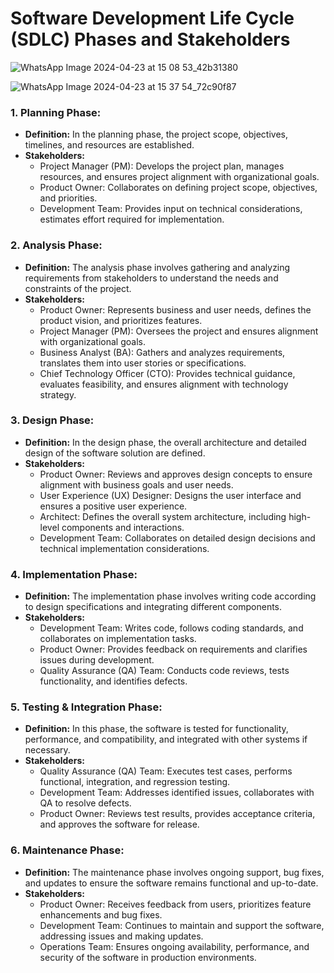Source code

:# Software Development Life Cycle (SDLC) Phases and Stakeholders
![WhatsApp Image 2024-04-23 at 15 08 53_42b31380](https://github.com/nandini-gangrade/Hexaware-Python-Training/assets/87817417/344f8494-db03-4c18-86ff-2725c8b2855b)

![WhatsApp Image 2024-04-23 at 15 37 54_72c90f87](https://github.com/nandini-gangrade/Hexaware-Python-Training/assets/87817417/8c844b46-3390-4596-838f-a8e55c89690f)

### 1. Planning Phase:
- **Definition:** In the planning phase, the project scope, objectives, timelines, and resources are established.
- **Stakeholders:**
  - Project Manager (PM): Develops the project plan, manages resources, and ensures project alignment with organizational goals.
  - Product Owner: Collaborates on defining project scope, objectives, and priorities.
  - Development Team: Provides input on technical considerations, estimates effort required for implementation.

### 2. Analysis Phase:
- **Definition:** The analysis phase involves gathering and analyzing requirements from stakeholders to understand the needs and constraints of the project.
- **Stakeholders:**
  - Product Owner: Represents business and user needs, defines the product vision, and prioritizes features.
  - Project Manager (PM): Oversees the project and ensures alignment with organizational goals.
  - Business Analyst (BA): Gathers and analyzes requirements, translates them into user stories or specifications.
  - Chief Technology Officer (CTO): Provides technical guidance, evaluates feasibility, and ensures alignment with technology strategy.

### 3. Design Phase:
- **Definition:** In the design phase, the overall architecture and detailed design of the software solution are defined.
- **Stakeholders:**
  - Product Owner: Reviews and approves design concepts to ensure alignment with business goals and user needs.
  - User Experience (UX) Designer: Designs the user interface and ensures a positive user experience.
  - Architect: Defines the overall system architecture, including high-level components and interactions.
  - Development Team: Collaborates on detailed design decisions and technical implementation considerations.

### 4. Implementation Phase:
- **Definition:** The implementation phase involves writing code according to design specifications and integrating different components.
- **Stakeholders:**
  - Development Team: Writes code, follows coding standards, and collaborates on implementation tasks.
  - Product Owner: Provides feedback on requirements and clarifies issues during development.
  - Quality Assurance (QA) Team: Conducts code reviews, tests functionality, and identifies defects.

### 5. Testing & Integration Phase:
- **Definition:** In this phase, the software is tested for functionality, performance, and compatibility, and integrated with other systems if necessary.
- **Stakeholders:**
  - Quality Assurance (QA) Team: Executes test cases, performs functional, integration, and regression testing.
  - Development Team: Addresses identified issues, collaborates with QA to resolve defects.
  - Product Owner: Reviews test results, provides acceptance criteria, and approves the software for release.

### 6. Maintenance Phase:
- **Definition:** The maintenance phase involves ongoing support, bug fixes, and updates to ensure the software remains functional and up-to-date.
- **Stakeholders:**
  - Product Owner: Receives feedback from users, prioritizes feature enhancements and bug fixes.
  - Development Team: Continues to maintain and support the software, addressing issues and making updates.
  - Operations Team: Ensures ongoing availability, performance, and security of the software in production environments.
============
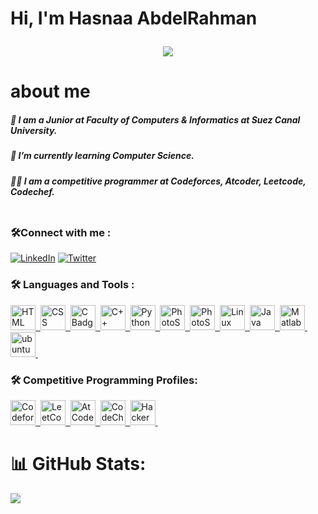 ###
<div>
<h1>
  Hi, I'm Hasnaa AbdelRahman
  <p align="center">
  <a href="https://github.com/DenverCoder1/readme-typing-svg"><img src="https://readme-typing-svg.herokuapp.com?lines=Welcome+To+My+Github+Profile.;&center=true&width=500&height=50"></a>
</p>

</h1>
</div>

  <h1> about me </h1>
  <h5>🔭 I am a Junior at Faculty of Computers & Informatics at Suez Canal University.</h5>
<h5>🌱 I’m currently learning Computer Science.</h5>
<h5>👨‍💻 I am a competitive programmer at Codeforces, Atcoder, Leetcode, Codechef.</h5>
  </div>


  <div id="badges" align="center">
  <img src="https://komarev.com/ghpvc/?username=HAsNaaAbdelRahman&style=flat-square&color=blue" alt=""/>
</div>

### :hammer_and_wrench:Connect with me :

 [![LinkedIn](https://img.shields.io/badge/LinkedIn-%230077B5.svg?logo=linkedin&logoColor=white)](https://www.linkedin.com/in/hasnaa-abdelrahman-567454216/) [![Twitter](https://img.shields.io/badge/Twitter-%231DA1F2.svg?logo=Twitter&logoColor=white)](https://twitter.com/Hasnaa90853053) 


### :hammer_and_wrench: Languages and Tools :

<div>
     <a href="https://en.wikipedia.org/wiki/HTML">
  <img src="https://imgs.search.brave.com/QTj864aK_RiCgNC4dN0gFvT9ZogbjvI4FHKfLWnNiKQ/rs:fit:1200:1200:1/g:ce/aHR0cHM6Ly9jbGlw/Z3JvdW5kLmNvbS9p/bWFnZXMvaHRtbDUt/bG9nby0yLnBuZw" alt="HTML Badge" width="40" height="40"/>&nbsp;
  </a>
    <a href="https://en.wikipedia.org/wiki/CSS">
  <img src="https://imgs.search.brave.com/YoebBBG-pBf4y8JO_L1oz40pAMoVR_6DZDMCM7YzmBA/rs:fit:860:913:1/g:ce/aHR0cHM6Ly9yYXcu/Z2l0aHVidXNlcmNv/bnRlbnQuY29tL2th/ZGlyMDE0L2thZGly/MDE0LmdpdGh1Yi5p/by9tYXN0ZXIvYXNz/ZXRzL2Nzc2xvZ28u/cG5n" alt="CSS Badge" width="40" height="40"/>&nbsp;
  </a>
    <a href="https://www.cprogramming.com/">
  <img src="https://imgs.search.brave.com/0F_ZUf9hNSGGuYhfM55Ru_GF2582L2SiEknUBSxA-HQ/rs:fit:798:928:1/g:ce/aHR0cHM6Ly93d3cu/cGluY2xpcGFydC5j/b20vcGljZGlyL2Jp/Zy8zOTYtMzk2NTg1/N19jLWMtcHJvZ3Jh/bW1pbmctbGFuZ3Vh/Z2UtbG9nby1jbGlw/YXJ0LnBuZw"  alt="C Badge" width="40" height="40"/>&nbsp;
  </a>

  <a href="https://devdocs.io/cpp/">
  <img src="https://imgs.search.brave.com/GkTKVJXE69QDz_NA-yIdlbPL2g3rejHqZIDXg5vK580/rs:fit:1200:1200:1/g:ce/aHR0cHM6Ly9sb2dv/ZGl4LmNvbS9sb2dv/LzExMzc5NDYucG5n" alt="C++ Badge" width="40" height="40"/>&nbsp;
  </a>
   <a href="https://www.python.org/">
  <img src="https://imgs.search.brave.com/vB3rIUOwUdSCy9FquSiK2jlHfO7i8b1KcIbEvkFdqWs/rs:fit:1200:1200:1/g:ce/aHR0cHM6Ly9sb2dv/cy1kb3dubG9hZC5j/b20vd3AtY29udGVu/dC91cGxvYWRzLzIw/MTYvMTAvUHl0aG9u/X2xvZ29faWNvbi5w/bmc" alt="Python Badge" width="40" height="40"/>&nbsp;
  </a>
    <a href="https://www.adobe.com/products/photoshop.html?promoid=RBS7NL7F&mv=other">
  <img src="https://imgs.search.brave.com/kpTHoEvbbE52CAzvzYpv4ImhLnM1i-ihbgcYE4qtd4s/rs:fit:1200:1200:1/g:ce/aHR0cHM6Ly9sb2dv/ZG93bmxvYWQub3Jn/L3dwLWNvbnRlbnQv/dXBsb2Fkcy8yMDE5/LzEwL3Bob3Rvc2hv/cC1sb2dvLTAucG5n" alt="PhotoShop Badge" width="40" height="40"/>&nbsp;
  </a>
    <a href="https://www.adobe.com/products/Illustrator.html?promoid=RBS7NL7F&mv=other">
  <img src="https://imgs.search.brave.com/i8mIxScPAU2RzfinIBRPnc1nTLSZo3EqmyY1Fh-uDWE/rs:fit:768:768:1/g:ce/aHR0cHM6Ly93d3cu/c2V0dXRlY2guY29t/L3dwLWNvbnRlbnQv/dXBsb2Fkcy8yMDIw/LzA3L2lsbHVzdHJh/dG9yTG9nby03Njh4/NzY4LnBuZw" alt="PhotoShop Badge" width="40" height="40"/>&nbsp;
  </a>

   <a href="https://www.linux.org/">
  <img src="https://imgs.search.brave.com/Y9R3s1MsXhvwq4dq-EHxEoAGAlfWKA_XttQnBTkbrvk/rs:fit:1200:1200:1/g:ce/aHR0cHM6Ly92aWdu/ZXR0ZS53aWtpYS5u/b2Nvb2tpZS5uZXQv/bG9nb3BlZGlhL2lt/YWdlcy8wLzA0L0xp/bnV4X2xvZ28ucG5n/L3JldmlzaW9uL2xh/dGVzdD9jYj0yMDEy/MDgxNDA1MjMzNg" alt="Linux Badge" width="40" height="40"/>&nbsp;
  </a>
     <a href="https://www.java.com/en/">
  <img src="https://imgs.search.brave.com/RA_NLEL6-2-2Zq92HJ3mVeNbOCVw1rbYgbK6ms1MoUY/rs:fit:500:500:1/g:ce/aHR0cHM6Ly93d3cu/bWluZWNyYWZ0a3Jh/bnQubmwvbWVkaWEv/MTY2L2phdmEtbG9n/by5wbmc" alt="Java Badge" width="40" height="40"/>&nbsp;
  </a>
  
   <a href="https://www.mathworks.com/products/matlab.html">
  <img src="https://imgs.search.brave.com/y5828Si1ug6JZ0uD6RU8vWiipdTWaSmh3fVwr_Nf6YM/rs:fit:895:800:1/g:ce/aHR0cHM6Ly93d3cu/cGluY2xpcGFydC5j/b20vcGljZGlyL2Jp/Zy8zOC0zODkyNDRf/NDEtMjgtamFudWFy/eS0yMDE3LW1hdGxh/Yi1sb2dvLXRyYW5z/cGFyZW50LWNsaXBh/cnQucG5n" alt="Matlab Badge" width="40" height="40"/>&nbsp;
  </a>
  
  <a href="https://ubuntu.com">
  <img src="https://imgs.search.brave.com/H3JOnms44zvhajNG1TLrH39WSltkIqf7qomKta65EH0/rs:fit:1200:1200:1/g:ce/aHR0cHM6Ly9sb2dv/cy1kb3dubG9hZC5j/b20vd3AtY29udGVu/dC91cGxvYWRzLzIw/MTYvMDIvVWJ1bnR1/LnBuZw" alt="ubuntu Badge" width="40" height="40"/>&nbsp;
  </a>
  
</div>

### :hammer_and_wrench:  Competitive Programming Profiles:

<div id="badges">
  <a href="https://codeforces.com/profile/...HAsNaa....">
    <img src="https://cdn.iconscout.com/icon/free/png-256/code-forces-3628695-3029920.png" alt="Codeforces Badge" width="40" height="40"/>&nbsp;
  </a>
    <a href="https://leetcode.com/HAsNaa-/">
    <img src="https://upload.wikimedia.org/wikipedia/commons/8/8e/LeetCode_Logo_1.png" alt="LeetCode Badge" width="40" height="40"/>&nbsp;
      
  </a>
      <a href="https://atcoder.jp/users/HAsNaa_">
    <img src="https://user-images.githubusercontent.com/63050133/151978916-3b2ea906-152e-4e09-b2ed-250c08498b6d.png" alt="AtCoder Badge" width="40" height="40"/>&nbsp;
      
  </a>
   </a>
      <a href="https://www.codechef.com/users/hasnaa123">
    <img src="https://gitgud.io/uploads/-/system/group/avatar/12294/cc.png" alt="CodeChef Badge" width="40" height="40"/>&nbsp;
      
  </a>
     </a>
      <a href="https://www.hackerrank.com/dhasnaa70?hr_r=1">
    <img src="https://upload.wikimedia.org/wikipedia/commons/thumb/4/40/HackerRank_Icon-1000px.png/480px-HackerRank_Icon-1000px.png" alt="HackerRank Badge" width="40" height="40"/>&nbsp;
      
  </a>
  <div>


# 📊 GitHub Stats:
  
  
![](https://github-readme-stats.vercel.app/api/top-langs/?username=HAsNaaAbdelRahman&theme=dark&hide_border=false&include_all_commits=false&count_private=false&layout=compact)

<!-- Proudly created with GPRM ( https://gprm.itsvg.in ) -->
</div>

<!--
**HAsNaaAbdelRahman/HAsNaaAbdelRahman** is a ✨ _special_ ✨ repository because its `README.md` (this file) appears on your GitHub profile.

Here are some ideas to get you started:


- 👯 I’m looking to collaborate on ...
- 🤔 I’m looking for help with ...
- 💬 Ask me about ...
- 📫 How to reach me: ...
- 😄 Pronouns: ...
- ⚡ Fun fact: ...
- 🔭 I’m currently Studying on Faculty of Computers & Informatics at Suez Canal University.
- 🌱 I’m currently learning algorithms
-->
============
▶ Task item:
Return only the part above that opens with the line containing "Source code" and closes with the line containing "- **Definition:** The analysis", exactly and with both ends, skipping the pictures.

▶ Output:
Source code

:# Software Development Life Cycle (SDLC) Phases and Stakeholders
![WhatsApp Image 2024-04-23 at 15 08 53_42b31380](https://github.com/nandini-gangrade/Hexaware-Python-Training/assets/87817417/344f8494-db03-4c18-86ff-2725c8b2855b)

![WhatsApp Image 2024-04-23 at 15 37 54_72c90f87](https://github.com/nandini-gangrade/Hexaware-Python-Training/assets/87817417/8c844b46-3390-4596-838f-a8e55c89690f)

### 1. Planning Phase:
- **Definition:** In the planning phase, the project scope, objectives, timelines, and resources are established.
- **Stakeholders:**
  - Project Manager (PM): Develops the project plan, manages resources, and ensures project alignment with organizational goals.
  - Product Owner: Collaborates on defining project scope, objectives, and priorities.
  - Development Team: Provides input on technical considerations, estimates effort required for implementation.

### 2. Analysis Phase:
- **Definition:** The analysis phase involves gathering and analyzing requirements from stakeholders to understand the needs and constraints of the project.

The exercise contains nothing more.